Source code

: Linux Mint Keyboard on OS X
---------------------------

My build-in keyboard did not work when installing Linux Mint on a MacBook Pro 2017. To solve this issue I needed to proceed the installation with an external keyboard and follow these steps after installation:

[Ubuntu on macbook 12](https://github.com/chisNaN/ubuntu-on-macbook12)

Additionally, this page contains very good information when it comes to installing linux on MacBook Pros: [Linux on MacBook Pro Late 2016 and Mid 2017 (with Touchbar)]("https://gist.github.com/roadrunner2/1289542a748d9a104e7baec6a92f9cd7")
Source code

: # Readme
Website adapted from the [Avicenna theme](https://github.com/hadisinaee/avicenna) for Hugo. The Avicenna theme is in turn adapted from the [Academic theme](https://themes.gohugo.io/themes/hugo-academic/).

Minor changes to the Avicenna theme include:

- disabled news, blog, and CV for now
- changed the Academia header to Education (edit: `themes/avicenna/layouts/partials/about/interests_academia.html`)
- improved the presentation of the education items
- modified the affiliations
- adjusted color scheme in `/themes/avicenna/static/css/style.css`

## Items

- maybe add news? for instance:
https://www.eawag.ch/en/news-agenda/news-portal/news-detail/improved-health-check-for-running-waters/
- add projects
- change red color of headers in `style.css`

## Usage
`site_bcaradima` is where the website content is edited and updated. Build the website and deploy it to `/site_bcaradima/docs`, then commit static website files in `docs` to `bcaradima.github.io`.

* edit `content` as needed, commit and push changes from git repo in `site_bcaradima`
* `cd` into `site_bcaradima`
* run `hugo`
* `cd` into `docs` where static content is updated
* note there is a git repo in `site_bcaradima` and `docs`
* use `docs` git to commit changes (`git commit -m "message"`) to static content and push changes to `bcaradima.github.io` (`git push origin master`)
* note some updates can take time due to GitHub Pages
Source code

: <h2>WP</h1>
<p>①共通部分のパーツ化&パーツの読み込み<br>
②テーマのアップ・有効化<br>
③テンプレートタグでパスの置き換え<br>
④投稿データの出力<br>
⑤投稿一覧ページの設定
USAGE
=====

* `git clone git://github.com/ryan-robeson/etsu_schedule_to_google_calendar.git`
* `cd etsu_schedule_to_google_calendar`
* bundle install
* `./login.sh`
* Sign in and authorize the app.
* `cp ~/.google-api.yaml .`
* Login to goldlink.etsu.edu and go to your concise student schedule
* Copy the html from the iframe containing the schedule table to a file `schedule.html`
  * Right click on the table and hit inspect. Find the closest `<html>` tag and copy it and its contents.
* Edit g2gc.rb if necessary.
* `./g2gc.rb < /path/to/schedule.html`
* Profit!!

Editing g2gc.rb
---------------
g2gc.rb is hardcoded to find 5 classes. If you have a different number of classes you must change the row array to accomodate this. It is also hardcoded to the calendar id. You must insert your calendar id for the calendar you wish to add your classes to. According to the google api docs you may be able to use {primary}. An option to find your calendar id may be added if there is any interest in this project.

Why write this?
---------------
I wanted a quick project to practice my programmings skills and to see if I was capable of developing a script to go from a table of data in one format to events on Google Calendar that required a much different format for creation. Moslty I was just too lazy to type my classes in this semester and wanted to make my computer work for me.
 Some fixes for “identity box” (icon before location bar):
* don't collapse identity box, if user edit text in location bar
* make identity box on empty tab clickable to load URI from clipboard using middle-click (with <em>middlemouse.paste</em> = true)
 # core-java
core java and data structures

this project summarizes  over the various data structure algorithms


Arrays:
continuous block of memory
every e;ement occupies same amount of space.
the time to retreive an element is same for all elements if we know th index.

--

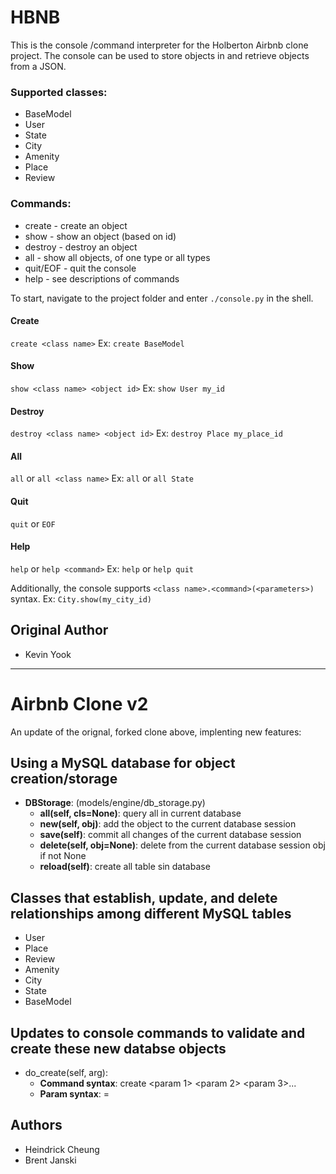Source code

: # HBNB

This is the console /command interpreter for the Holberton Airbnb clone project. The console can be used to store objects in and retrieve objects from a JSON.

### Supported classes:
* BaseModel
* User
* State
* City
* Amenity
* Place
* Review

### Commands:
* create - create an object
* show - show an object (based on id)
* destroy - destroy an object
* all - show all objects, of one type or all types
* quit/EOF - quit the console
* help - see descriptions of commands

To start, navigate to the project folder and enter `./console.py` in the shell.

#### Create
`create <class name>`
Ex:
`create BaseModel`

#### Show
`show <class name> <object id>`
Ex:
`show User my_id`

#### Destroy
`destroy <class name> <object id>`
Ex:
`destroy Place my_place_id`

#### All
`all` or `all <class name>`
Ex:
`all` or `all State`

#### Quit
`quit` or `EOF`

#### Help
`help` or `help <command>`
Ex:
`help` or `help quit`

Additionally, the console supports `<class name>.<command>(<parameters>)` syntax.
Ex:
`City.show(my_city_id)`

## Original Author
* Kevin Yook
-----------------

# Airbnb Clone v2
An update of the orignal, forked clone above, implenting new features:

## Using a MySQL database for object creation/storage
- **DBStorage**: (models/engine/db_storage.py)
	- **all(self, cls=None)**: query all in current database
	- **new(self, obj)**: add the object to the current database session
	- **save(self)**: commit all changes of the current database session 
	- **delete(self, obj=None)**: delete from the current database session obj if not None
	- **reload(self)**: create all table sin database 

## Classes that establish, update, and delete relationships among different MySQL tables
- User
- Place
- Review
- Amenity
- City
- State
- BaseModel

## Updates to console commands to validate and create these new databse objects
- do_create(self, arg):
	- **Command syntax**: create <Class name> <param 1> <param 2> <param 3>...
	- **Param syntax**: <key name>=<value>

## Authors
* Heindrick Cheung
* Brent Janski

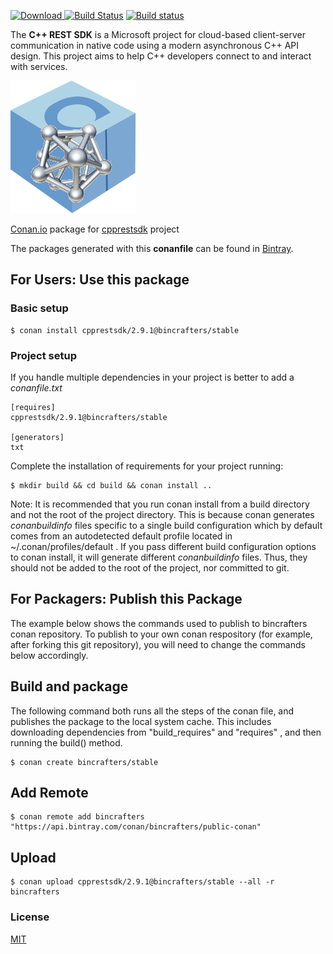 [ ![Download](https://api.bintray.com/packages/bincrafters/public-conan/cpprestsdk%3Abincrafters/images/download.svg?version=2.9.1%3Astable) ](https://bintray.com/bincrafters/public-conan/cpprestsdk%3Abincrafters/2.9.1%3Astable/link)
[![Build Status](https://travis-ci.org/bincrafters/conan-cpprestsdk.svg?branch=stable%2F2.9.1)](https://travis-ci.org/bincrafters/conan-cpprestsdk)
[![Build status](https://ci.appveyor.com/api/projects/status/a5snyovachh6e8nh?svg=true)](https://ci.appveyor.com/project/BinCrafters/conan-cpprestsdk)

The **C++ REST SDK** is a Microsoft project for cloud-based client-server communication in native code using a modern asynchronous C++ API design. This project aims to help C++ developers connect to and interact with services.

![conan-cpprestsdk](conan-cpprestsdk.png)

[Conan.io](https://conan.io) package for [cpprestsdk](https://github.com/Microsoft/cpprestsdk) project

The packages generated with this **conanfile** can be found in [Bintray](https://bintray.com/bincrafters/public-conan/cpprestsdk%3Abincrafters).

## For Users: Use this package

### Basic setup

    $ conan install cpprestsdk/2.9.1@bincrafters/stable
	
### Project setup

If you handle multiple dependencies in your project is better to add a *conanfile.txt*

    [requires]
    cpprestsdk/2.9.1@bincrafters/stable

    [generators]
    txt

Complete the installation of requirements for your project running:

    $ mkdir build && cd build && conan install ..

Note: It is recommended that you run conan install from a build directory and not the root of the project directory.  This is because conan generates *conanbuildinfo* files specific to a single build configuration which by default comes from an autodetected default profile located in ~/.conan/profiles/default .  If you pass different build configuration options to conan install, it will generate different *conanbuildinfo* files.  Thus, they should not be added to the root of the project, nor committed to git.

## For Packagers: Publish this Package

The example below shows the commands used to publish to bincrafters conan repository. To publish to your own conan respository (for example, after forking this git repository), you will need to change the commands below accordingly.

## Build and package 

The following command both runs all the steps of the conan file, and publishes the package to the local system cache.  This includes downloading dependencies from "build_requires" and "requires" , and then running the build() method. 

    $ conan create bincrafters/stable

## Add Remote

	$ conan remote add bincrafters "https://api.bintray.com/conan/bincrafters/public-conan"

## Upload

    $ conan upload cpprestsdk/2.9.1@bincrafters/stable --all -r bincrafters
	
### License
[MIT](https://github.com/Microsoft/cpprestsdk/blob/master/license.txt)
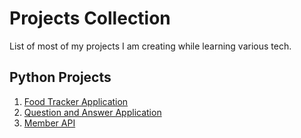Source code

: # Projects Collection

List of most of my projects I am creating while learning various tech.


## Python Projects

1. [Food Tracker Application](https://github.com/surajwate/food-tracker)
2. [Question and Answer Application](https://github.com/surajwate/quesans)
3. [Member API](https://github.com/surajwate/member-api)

==

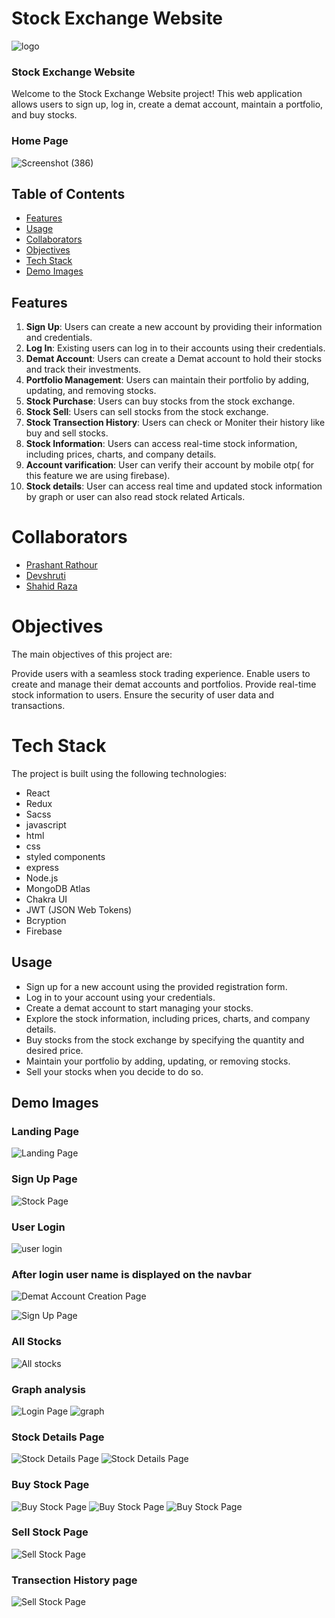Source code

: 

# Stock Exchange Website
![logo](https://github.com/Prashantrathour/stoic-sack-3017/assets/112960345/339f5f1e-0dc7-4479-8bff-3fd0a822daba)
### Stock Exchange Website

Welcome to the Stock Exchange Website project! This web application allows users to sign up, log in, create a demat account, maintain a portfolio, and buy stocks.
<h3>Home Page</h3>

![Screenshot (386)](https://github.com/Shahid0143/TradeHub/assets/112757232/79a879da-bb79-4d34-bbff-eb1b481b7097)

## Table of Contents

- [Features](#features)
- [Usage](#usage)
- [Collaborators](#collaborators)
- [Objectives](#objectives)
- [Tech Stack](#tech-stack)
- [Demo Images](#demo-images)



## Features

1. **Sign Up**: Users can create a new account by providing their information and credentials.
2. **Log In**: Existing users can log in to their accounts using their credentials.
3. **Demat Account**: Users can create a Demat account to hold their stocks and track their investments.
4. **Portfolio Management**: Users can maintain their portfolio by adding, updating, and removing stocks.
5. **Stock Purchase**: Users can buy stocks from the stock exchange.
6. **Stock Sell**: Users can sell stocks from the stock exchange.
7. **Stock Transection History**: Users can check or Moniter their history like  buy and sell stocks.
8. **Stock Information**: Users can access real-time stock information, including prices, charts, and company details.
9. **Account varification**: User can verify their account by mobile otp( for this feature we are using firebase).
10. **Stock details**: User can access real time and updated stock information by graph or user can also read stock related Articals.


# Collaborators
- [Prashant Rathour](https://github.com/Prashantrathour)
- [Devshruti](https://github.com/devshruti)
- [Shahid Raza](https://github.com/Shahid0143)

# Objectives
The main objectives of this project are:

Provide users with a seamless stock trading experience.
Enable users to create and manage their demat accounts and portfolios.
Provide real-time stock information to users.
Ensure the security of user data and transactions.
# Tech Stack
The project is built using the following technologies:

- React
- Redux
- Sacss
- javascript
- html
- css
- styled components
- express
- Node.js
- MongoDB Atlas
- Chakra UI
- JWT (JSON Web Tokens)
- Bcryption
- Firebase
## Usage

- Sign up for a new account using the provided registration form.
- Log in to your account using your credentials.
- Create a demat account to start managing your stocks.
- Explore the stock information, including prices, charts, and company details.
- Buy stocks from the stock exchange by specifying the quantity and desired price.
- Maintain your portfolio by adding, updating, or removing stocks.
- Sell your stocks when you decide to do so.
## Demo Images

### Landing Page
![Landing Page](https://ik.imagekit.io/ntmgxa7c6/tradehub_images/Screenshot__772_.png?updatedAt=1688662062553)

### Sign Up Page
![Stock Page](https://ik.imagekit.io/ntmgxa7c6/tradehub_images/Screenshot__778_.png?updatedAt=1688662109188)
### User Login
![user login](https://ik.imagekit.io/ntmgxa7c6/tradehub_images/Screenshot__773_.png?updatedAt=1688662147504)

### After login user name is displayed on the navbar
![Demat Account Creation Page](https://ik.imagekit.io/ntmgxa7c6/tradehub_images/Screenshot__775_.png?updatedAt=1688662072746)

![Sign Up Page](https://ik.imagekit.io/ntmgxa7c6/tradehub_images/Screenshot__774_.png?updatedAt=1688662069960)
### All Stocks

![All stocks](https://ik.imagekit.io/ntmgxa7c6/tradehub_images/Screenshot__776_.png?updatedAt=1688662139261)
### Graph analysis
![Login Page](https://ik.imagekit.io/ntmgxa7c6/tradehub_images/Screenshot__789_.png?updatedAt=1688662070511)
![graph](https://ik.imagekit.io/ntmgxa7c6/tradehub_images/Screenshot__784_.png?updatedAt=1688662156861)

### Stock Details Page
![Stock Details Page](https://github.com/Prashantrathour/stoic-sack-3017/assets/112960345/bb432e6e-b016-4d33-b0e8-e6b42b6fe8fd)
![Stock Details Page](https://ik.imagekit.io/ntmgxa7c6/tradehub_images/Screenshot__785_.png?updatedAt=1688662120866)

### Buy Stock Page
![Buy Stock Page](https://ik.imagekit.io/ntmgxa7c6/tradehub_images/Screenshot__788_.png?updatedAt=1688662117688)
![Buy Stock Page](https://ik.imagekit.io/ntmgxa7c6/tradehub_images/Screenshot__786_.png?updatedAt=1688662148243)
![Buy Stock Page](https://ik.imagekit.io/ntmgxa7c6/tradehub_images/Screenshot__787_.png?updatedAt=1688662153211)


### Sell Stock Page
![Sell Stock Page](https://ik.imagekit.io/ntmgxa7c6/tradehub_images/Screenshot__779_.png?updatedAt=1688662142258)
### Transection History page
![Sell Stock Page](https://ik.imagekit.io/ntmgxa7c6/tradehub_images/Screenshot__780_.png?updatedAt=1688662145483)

**Exercise instructions**
For the records above, state how many lines contain "BaseModel". Add nothing to the number.

**Answer to the problem**
3